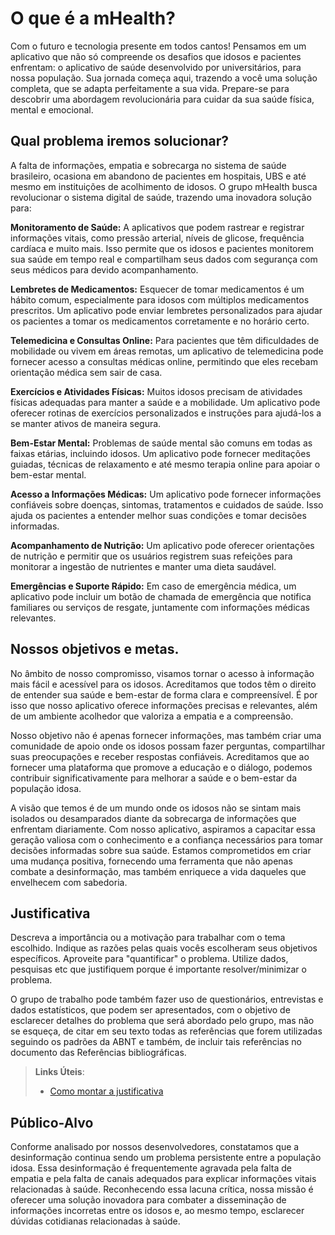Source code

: # O que é a mHealth?
Com o futuro e tecnologia presente em todos cantos! Pensamos em um aplicativo que não só compreende os desafios que idosos e pacientes enfrentam: o aplicativo de saúde desenvolvido por universitários, para nossa população. Sua jornada começa aqui, trazendo a você uma solução completa, que se adapta perfeitamente a sua vida. Prepare-se para descobrir uma abordagem revolucionária para cuidar da sua saúde física, mental e emocional. 


## Qual problema iremos solucionar?
A falta de informações, empatia e sobrecarga no sistema de saúde brasileiro, ocasiona em abandono de pacientes em hospitais, UBS e até mesmo em instituições de acolhimento de idosos. O grupo mHealth busca revolucionar o sistema digital de saúde, trazendo uma inovadora solução para:

**Monitoramento de Saúde:** A aplicativos que podem rastrear e registrar informações vitais, como pressão arterial, níveis de glicose, frequência cardíaca e muito mais. Isso permite que os idosos e pacientes monitorem sua saúde em tempo real e compartilham seus dados com segurança com seus médicos para devido acompanhamento.

**Lembretes de Medicamentos:** Esquecer de tomar medicamentos é um hábito comum, especialmente para idosos com múltiplos medicamentos prescritos. Um aplicativo pode enviar lembretes personalizados para ajudar os pacientes a tomar os medicamentos corretamente e no horário certo.

**Telemedicina e Consultas Online:** Para pacientes que têm dificuldades de mobilidade ou vivem em áreas remotas, um aplicativo de telemedicina pode fornecer acesso a consultas médicas online, permitindo que eles recebam orientação médica sem sair de casa.

**Exercícios e Atividades Físicas:** Muitos idosos precisam de atividades físicas adequadas para manter a saúde e a mobilidade. Um aplicativo pode oferecer rotinas de exercícios personalizados e instruções para ajudá-los a se manter ativos de maneira segura.

**Bem-Estar Mental:** Problemas de saúde mental são comuns em todas as faixas etárias, incluindo idosos. Um aplicativo pode fornecer meditações guiadas, técnicas de relaxamento e até mesmo terapia online para apoiar o bem-estar mental.

**Acesso a Informações Médicas:** Um aplicativo pode fornecer informações confiáveis sobre doenças, sintomas, tratamentos e cuidados de saúde. Isso ajuda os pacientes a entender melhor suas condições e tomar decisões informadas.

**Acompanhamento de Nutrição:** Um aplicativo pode oferecer orientações de nutrição e permitir que os usuários registrem suas refeições para monitorar a ingestão de nutrientes e manter uma dieta saudável.

**Emergências e Suporte Rápido:** Em caso de emergência médica, um aplicativo pode incluir um botão de chamada de emergência que notifica familiares ou serviços de resgate, juntamente com informações médicas relevantes.



## Nossos objetivos e metas.

No âmbito de nosso compromisso, visamos tornar o acesso à informação mais fácil e acessível para os idosos. Acreditamos que todos têm o direito de entender sua saúde e bem-estar de forma clara e compreensível. É por isso que nosso aplicativo oferece informações precisas e relevantes, além de um ambiente acolhedor que valoriza a empatia e a compreensão.

Nosso objetivo não é apenas fornecer informações, mas também criar uma comunidade de apoio onde os idosos possam fazer perguntas, compartilhar suas preocupações e receber respostas confiáveis. Acreditamos que ao fornecer uma plataforma que promove a educação e o diálogo, podemos contribuir significativamente para melhorar a saúde e o bem-estar da população idosa.

A visão que temos é de um mundo onde os idosos não se sintam mais isolados ou desamparados diante da sobrecarga de informações que enfrentam diariamente. Com nosso aplicativo, aspiramos a capacitar essa geração valiosa com o conhecimento e a confiança necessários para tomar decisões informadas sobre sua saúde. Estamos comprometidos em criar uma mudança positiva, fornecendo uma ferramenta que não apenas combate a desinformação, mas também enriquece a vida daqueles que envelhecem com sabedoria.



## Justificativa

Descreva a importância ou a motivação para trabalhar com o tema escolhido. Indique as razões pelas quais vocês escolheram seus objetivos específicos. Aproveite para "quantificar" o problema. Utilize dados, pesquisas etc que justifiquem porque é importante resolver/minimizar o problema. 

O grupo de trabalho pode também fazer uso de questionários, entrevistas e dados estatísticos, que podem ser apresentados, com o objetivo de esclarecer detalhes do problema que será abordado pelo grupo, mas não se esqueça, de citar em seu texto todas as referências que forem utilizadas seguindo os padrões da ABNT e também, de incluir tais referências no documento das Referências bibliográficas.

> **Links Úteis**:
> - [Como montar a justificativa](https://guiadamonografia.com.br/como-montar-justificativa-do-tcc/)

## Público-Alvo

Conforme analisado por nossos desenvolvedores, constatamos que a desinformação continua sendo um problema persistente entre a população idosa. Essa desinformação é frequentemente agravada pela falta de empatia e pela falta de canais adequados para explicar informações vitais relacionadas à saúde. Reconhecendo essa lacuna crítica, nossa missão é oferecer uma solução inovadora para combater a disseminação de informações incorretas entre os idosos e, ao mesmo tempo, esclarecer dúvidas cotidianas relacionadas à saúde.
▬▬▬▬▬▬
[Task objective] None of the pictures should be copied, but every record above must be returned exactly.

[Written response]
Source code

: # O que é a mHealth?
Com o futuro e tecnologia presente em todos cantos! Pensamos em um aplicativo que não só compreende os desafios que idosos e pacientes enfrentam: o aplicativo de saúde desenvolvido por universitários, para nossa população. Sua jornada começa aqui, trazendo a você uma solução completa, que se adapta perfeitamente a sua vida. Prepare-se para descobrir uma abordagem revolucionária para cuidar da sua saúde física, mental e emocional. 


## Qual problema iremos solucionar?
A falta de informações, empatia e sobrecarga no sistema de saúde brasileiro, ocasiona em abandono de pacientes em hospitais, UBS e até mesmo em instituições de acolhimento de idosos. O grupo mHealth busca revolucionar o sistema digital de saúde, trazendo uma inovadora solução para:

**Monitoramento de Saúde:** A aplicativos que podem rastrear e registrar informações vitais, como pressão arterial, níveis de glicose, frequência cardíaca e muito mais. Isso permite que os idosos e pacientes monitorem sua saúde em tempo real e compartilham seus dados com segurança com seus médicos para devido acompanhamento.

**Lembretes de Medicamentos:** Esquecer de tomar medicamentos é um hábito comum, especialmente para idosos com múltiplos medicamentos prescritos. Um aplicativo pode enviar lembretes personalizados para ajudar os pacientes a tomar os medicamentos corretamente e no horário certo.

**Telemedicina e Consultas Online:** Para pacientes que têm dificuldades de mobilidade ou vivem em áreas remotas, um aplicativo de telemedicina pode fornecer acesso a consultas médicas online, permitindo que eles recebam orientação médica sem sair de casa.

**Exercícios e Atividades Físicas:** Muitos idosos precisam de atividades físicas adequadas para manter a saúde e a mobilidade. Um aplicativo pode oferecer rotinas de exercícios personalizados e instruções para ajudá-los a se manter ativos de maneira segura.

**Bem-Estar Mental:** Problemas de saúde mental são comuns em todas as faixas etárias, incluindo idosos. Um aplicativo pode fornecer meditações guiadas, técnicas de relaxamento e até mesmo terapia online para apoiar o bem-estar mental.

**Acesso a Informações Médicas:** Um aplicativo pode fornecer informações confiáveis sobre doenças, sintomas, tratamentos e cuidados de saúde. Isso ajuda os pacientes a entender melhor suas condições e tomar decisões informadas.

**Acompanhamento de Nutrição:** Um aplicativo pode oferecer orientações de nutrição e permitir que os usuários registrem suas refeições para monitorar a ingestão de nutrientes e manter uma dieta saudável.

**Emergências e Suporte Rápido:** Em caso de emergência médica, um aplicativo pode incluir um botão de chamada de emergência que notifica familiares ou serviços de resgate, juntamente com informações médicas relevantes.



## Nossos objetivos e metas.

No âmbito de nosso compromisso, visamos tornar o acesso à informação mais fácil e acessível para os idosos. Acreditamos que todos têm o direito de entender sua saúde e bem-estar de forma clara e compreensível. É por isso que nosso aplicativo oferece informações precisas e relevantes, além de um ambiente acolhedor que valoriza a empatia e a compreensão.

Nosso objetivo não é apenas fornecer informações, mas também criar uma comunidade de apoio onde os idosos possam fazer perguntas, compartilhar suas preocupações e receber respostas confiáveis. Acreditamos que ao fornecer uma plataforma que promove a educação e o diálogo, podemos contribuir significativamente para melhorar a saúde e o bem-estar da população idosa.

A visão que temos é de um mundo onde os idosos não se sintam mais isolados ou desamparados diante da sobrecarga de informações que enfrentam diariamente. Com nosso aplicativo, aspiramos a capacitar essa geração valiosa com o conhecimento e a confiança necessários para tomar decisões informadas sobre sua saúde. Estamos comprometidos em criar uma mudança positiva, fornecendo uma ferramenta que não apenas combate a desinformação, mas também enriquece a vida daqueles que envelhecem com sabedoria.



## Justificativa

Descreva a importância ou a motivação para trabalhar com o tema escolhido. Indique as razões pelas quais vocês escolheram seus objetivos específicos. Aproveite para "quantificar" o problema. Utilize dados, pesquisas etc que justifiquem porque é importante resolver/minimizar o problema. 

O grupo de trabalho pode também fazer uso de questionários, entrevistas e dados estatísticos, que podem ser apresentados, com o objetivo de esclarecer detalhes do problema que será abordado pelo grupo, mas não se esqueça, de citar em seu texto todas as referências que forem utilizadas seguindo os padrões da ABNT e também, de incluir tais referências no documento das Referências bibliográficas.

> **Links Úteis**:
> - [Como montar a justificativa](https://guiadamonografia.com.br/como-montar-justificativa-do-tcc/)

## Público-Alvo

Conforme analisado por nossos desenvolvedores, constatamos que a desinformação continua sendo um problema persistente entre a população idosa. Essa desinformação é frequentemente agravada pela falta de empatia e pela falta de canais adequados para explicar informações vitais relacionadas à saúde. Reconhecendo essa lacuna crítica, nossa missão é oferecer uma solução inovadora para combater a disseminação de informações incorretas entre os idosos e, ao mesmo tempo, esclarecer dúvidas cotidianas relacionadas à saúde.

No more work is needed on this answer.